▶ DATA TO USE:
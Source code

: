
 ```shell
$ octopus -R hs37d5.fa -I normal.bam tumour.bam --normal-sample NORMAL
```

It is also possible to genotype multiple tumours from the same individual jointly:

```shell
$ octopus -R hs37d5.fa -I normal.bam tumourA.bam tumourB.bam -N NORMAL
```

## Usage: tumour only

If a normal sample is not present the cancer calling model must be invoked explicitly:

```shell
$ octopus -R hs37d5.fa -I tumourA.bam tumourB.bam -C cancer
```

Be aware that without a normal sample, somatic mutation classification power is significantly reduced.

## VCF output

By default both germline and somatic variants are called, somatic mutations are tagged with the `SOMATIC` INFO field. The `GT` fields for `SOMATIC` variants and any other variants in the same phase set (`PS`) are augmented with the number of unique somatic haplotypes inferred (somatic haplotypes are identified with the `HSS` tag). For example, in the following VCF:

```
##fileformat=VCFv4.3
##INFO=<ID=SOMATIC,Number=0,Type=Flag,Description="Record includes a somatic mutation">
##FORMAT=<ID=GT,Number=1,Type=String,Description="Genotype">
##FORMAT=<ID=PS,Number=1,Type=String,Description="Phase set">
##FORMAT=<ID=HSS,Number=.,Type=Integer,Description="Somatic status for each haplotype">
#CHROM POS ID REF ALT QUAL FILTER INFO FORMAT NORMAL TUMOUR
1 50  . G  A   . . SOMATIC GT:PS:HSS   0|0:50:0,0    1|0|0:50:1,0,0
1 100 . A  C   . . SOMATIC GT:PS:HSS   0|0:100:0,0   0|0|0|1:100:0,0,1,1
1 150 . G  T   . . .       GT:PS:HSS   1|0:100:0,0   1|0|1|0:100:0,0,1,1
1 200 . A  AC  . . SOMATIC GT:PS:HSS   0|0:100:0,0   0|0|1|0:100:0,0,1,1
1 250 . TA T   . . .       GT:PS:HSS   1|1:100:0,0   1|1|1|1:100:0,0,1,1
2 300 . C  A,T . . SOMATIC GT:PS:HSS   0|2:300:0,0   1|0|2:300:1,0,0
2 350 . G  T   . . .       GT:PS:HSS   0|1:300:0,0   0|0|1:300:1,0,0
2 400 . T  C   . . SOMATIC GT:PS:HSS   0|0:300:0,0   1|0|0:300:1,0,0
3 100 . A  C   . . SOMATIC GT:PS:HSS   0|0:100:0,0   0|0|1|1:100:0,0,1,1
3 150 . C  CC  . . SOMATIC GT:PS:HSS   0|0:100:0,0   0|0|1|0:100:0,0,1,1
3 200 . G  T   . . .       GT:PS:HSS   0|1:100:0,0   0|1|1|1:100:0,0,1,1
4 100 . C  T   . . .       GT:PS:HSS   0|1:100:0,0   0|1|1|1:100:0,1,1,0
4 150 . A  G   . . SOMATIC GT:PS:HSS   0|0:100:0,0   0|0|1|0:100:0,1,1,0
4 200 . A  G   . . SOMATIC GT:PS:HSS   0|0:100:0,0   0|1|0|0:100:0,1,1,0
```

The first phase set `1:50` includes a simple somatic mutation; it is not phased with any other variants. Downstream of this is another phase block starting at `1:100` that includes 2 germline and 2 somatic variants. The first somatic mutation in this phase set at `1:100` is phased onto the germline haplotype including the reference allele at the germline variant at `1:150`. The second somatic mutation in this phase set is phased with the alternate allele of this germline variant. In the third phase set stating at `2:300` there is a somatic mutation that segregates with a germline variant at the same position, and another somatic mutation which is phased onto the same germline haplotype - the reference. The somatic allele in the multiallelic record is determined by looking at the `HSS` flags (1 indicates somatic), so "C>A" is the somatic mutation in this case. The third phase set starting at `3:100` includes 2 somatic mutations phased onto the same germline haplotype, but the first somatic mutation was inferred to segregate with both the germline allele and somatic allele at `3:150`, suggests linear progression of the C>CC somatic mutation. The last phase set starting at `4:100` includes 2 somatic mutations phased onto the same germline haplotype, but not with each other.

▶ EXERCISE AIM:
Taking the records from the top, repeat each line exactly until you have repeated the line that contains "## VCF output".

▶ SOLUTION TO THE PROBLEM:
Source code

:
 ```shell
$ octopus -R hs37d5.fa -I normal.bam tumour.bam --normal-sample NORMAL
```

It is also possible to genotype multiple tumours from the same individual jointly:

```shell
$ octopus -R hs37d5.fa -I normal.bam tumourA.bam tumourB.bam -N NORMAL
```

## Usage: tumour only

If a normal sample is not present the cancer calling model must be invoked explicitly:

```shell
$ octopus -R hs37d5.fa -I tumourA.bam tumourB.bam -C cancer
```

Be aware that without a normal sample, somatic mutation classification power is significantly reduced.

## VCF output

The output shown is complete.